**WORK ITEM**: From the line that contains "## Schulungsvideos" to the end of the entries, write out every line exactly, including both ends, and nothing more.

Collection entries
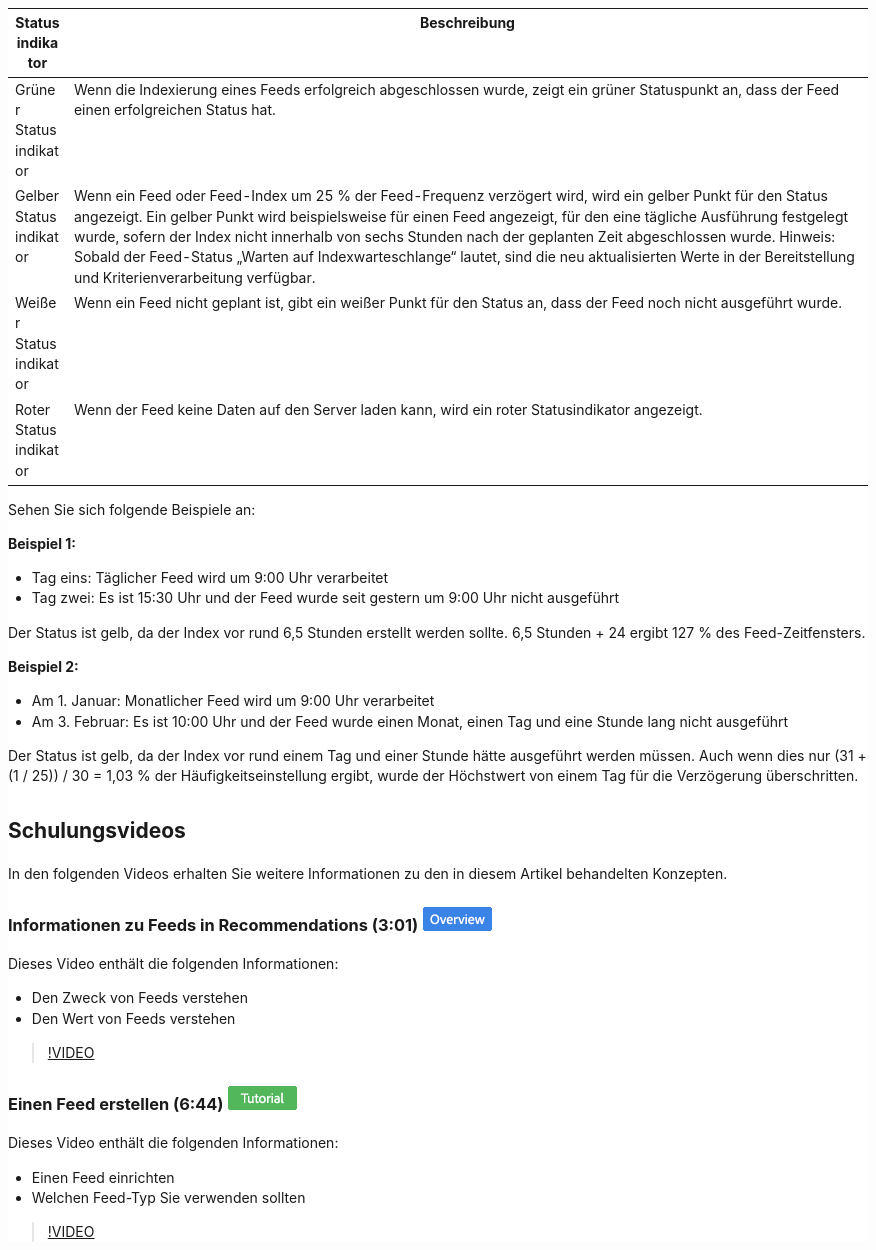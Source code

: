 | Statusindikator | Beschreibung |
|--- |--- |
| Grüner Statusindikator | Wenn die Indexierung eines Feeds erfolgreich abgeschlossen wurde, zeigt ein grüner Statuspunkt an, dass der Feed einen erfolgreichen Status hat. |
| Gelber Statusindikator | Wenn ein Feed oder Feed-Index um 25 % der Feed-Frequenz verzögert wird, wird ein gelber Punkt für den Status angezeigt. Ein gelber Punkt wird beispielsweise für einen Feed angezeigt, für den eine tägliche Ausführung festgelegt wurde, sofern der Index nicht innerhalb von sechs Stunden nach der geplanten Zeit abgeschlossen wurde.   Hinweis: Sobald der Feed-Status „Warten auf Indexwarteschlange“ lautet, sind die neu aktualisierten Werte in der Bereitstellung und Kriterienverarbeitung verfügbar. |
| Weißer Statusindikator | Wenn ein Feed nicht geplant ist, gibt ein weißer Punkt für den Status an, dass der Feed noch nicht ausgeführt wurde. |
| Roter Statusindikator | Wenn der Feed keine Daten auf den Server laden kann, wird ein roter Statusindikator angezeigt. |

Sehen Sie sich folgende Beispiele an:

**Beispiel 1:**

* Tag eins: Täglicher Feed wird um 9:00 Uhr verarbeitet
* Tag zwei: Es ist 15:30 Uhr und der Feed wurde seit gestern um 9:00 Uhr nicht ausgeführt

Der Status ist gelb, da der Index vor rund 6,5 Stunden erstellt werden sollte. 6,5 Stunden + 24 ergibt 127 % des Feed-Zeitfensters.

**Beispiel 2:**

* Am 1. Januar: Monatlicher Feed wird um 9:00 Uhr verarbeitet
* Am 3. Februar: Es ist 10:00 Uhr und der Feed wurde einen Monat, einen Tag und eine Stunde lang nicht ausgeführt

Der Status ist gelb, da der Index vor rund einem Tag und einer Stunde hätte ausgeführt werden müssen. Auch wenn dies nur (31 + (1 / 25)) / 30 = 1,03 % der Häufigkeitseinstellung ergibt, wurde der Höchstwert von einem Tag für die Verzögerung überschritten.

## Schulungsvideos

In den folgenden Videos erhalten Sie weitere Informationen zu den in diesem Artikel behandelten Konzepten.

### Informationen zu Feeds in Recommendations (3:01)  ![Übersichtskennzeichnung](/help/assets/overview.png)

Dieses Video enthält die folgenden Informationen:

* Den Zweck von Feeds verstehen
* Den Wert von Feeds verstehen

>[!VIDEO](https://video.tv.adobe.com/v/27695)

### Einen Feed erstellen (6:44)  ![Tutorialzeichen](/help/assets/tutorial.png)

Dieses Video enthält die folgenden Informationen:

* Einen Feed einrichten
* Welchen Feed-Typ Sie verwenden sollten

>[!VIDEO](https://video.tv.adobe.com/v/27696)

**EXERCISE OUTPUT**:
## Schulungsvideos

In den folgenden Videos erhalten Sie weitere Informationen zu den in diesem Artikel behandelten Konzepten.

### Informationen zu Feeds in Recommendations (3:01)  ![Übersichtskennzeichnung](/help/assets/overview.png)

Dieses Video enthält die folgenden Informationen:

* Den Zweck von Feeds verstehen
* Den Wert von Feeds verstehen

>[!VIDEO](https://video.tv.adobe.com/v/27695)

### Einen Feed erstellen (6:44)  ![Tutorialzeichen](/help/assets/tutorial.png)

Dieses Video enthält die folgenden Informationen:

* Einen Feed einrichten
* Welchen Feed-Typ Sie verwenden sollten

>[!VIDEO](https://video.tv.adobe.com/v/27696)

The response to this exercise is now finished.